Год — это целая вечность, когда тебе четырнадцать. За это время можно научиться играть на гитаре три аккорда, поссориться и помириться с лучшим другом, впервые влюбиться в одноклассницу с косичками и понять, что мир не крутится вокруг тебя одного.
Для Льва тот странный вечер с «головокружением» и падением постепенно превратился в размытое пятно памяти. Врачи сказали «эпилепсия», мама произносила это слово шепотом, с опаской, но за целый год болезнь так ни разу и не проявилась. Утром он исправно глотал маленькую белую таблетку — это стало таким же рутинным ритуалом, как чистка зубов.
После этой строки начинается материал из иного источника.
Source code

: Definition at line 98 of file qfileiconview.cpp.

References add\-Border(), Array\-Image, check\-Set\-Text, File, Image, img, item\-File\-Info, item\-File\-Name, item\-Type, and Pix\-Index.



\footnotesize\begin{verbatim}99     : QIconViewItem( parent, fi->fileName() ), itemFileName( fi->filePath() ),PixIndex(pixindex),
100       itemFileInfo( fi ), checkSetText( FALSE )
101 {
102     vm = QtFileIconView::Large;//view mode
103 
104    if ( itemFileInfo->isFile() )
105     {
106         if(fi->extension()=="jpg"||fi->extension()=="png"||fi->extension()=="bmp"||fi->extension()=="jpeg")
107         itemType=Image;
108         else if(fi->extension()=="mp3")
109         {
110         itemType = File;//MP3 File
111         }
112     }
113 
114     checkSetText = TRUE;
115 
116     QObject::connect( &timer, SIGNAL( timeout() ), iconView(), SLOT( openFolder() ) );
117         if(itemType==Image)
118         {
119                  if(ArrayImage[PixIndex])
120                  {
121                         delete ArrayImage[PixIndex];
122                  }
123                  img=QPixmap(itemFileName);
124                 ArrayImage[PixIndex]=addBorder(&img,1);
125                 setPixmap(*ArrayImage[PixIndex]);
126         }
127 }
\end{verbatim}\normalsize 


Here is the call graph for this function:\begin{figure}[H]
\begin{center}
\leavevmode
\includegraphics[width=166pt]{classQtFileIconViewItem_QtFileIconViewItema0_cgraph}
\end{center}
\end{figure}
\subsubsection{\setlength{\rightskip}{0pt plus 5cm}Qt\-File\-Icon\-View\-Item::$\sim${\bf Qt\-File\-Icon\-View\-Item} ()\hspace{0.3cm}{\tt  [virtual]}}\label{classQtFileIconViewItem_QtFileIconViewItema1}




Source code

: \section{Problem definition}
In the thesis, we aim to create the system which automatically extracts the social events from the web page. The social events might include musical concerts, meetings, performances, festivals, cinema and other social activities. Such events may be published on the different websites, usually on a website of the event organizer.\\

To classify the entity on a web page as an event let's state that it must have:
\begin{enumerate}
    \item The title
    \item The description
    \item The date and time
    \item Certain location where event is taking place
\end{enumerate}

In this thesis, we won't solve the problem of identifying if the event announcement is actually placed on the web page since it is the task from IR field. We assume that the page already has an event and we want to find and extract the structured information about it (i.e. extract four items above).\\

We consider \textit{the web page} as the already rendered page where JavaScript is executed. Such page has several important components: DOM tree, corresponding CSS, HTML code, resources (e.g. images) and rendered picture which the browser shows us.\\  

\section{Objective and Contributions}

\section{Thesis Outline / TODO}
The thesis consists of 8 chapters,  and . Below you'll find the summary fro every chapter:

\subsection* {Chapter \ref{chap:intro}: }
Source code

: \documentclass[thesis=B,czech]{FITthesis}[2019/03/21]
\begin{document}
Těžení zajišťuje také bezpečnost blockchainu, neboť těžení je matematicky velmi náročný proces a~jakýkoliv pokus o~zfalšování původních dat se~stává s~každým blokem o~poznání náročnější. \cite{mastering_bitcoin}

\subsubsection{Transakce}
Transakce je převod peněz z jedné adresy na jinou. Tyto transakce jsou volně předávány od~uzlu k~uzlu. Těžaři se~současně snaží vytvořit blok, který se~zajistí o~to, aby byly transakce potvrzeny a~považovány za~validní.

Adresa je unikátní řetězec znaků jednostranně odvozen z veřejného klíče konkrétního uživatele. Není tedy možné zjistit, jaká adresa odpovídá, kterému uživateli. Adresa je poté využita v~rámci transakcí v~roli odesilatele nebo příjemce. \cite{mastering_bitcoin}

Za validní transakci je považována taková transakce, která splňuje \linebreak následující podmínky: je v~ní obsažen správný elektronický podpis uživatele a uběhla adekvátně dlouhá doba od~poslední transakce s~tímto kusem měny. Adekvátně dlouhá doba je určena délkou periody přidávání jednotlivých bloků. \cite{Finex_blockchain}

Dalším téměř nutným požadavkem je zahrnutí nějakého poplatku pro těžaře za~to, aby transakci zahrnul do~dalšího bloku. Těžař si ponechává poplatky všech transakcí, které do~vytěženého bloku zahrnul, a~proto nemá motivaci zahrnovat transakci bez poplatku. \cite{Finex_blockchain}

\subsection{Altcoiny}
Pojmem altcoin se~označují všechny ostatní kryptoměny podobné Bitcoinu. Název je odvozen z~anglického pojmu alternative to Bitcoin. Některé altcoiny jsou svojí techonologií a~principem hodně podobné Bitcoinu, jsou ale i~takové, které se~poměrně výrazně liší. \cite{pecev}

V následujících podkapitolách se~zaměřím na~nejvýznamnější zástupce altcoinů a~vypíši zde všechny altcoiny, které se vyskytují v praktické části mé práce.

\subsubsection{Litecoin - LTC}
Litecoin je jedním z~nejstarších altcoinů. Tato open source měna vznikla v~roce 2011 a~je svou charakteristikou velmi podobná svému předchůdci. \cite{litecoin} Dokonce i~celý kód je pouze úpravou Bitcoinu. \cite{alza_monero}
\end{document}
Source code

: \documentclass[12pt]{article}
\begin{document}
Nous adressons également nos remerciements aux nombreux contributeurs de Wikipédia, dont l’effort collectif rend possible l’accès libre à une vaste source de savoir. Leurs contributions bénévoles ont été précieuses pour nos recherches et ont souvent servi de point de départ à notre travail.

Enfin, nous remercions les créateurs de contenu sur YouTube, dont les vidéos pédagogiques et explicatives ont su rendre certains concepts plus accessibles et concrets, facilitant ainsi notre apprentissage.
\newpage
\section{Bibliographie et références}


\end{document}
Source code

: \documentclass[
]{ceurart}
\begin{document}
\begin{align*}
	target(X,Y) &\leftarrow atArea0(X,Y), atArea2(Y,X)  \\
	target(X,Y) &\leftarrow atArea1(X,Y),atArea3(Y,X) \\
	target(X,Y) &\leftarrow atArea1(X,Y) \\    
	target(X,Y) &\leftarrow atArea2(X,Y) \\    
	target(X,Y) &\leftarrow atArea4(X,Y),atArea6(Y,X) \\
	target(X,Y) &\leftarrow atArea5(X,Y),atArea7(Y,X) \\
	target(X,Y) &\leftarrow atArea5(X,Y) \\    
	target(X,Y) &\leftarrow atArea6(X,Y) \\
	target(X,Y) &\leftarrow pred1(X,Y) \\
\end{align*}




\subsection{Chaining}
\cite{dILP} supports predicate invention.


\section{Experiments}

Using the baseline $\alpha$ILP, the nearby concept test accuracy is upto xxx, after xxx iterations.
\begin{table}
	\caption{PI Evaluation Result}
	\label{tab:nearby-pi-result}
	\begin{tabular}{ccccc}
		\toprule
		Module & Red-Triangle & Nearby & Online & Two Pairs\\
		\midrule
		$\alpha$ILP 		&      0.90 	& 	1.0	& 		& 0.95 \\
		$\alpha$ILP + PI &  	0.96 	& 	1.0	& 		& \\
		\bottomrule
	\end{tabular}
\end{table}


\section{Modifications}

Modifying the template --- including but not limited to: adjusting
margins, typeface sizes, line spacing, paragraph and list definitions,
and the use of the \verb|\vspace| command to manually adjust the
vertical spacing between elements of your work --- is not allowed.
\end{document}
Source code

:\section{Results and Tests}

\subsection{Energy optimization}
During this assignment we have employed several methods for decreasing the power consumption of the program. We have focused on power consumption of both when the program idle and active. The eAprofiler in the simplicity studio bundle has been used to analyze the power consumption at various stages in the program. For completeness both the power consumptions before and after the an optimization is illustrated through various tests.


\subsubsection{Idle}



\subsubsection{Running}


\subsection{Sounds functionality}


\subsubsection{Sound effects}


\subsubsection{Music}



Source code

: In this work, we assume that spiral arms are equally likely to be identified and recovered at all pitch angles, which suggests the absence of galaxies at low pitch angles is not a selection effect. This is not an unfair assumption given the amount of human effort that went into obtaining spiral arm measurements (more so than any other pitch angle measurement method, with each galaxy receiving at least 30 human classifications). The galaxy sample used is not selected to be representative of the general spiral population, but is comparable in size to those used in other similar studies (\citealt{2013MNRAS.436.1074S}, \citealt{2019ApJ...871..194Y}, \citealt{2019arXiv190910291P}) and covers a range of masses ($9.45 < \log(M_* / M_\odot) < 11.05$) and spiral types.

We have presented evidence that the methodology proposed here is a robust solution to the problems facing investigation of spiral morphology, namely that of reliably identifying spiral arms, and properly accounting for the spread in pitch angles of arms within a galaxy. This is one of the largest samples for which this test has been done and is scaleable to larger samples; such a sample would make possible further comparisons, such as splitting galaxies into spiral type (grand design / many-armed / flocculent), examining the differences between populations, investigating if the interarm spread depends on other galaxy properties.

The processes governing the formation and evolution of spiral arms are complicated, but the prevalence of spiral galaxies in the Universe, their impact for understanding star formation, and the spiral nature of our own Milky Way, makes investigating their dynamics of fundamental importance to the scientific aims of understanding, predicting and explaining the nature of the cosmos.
Неприятным, но незначительным.
Он даже почти забыл то самое ощущение. Та вспышка света, то чувство полета. Иногда оно приходило к нему во снах — обрывками, как приходит что-то давно забытое. Но утром, под звонок будильника, эти обрывки растворялись в суете сборов в школу.
Его жизнь была наполнена другим. Настоящим. Он с друзьями гонял мяч во дворе до темноты, спорил о музыке, тайком курил за гаражами, испытывая странную смесь восторга и стыда. Он влюбился в Лизу из своего класса, и весь мир заиграл новыми красками — но это были земные, понятные краски: румянец на ее щеках, цвет ее голубой кофты, зелень листьев в парке, где они иногда встречались.
В эти моменты он был просто подростком. Не пациентом, не «особенным». Он был частью стаи. И это чувство принадлежности было сильнее любого мимолетного видения.
Мама постепенно успокоилась. Ее взгляд стал менее тревожным. Она даже начала шутить: «Главное — таблетки не забывай, а то опять голова закружится». И он кивал, не вдаваясь в подробности. Для них обоих «эпилепсия» свелась к этой утренней таблетке. К диагнозу в карточке, который не подтверждался жизнью.
Тот другой мир, Ирреал, если его можно было так назвать, уснул. Он стал похож на самую красивую, но самую неясную сказку, которую тебе читали в раннем детстве. Ты помнишь, что она была волшебной, но уже не можешь вспомнить ни имен, ни сюжета.
Лев не стремился вернуться. Зачем? У него здесь была Лиза, друзья, первая бас-гитара, на которой он пытался подобрать аккорды. Его жизнь была здесь, в этом шумном, пахнущем асфальтом и весной мире. Мире, который был хоть и не идеален, но был его миром.
Он и не подозревал, что дверь, которую он случайно приоткрыл год назад, была не заколочена наглухо. Она просто ждала своего часа.
Лев взрослел. Он был полностью интегрирован в подростковую жизнь. Его компания активно «исследует» запретные плоды. Это была его первая настоящая вечеринка. Не день рождения у кого-то дома под присмотром родителей, а настоящая, почти взрослая тусовка в заброшенном гараже на окраине. Пахло бензином, пылью и свободой. Кто-то притащил колонки, из которых гремел брутальный рэп, кто-то — бутылку дешевого вина, а лучший друг Серёга — много банок пива.
Лев чувствовал себя первооткрывателем. Он затянулся сигаретой, сдерживая кашель, и сделал глоток горького, теплого пива. Ему не нравился вкус, но нравилось ощущение: он был как все. Он был своим. Рядом хохотала Лиза, и ее плечо касалось его плеча. В этот момент он был готов выпить хоть уксус, лишь бы это чувство принадлежности не заканчивалось.
Он вернулся домой под утро, пахнущий дымом и весельем. Мама, конечно, устроила сцену, но даже ее крик не мог испортить эйфории. Он был не просто Лёвой, «мальчиком с таблетками». Он был крутым. Он был живым.
Его мир, реальный мир, был окрашен в цвета лихих 90-х. Они жили в многоэтажке, в квартире, где обои отходили углами, а по вечерам пахло жареной картошкой и дешевым табаком его отца. Телевизор показывал два канала, и оба — бесконечные сериалы про бандитов или тревожные выпуски новостей. На стене в комнате висел ковер с оленями, который мама называла «богатством». Богатством были и банка кильки в томате на ужин, и новые кроссовки, купленные на последние деньги.
Жизнь была серой, неустойчивой, полной тревожных разговоров взрослых о задержках зарплаты, дефолте и приватизации. Быть подростком в такое время означало жаждать ярких красок любой ценой. И эти краски он нашел ночью в гараже, а наутро — в совершенно ином месте.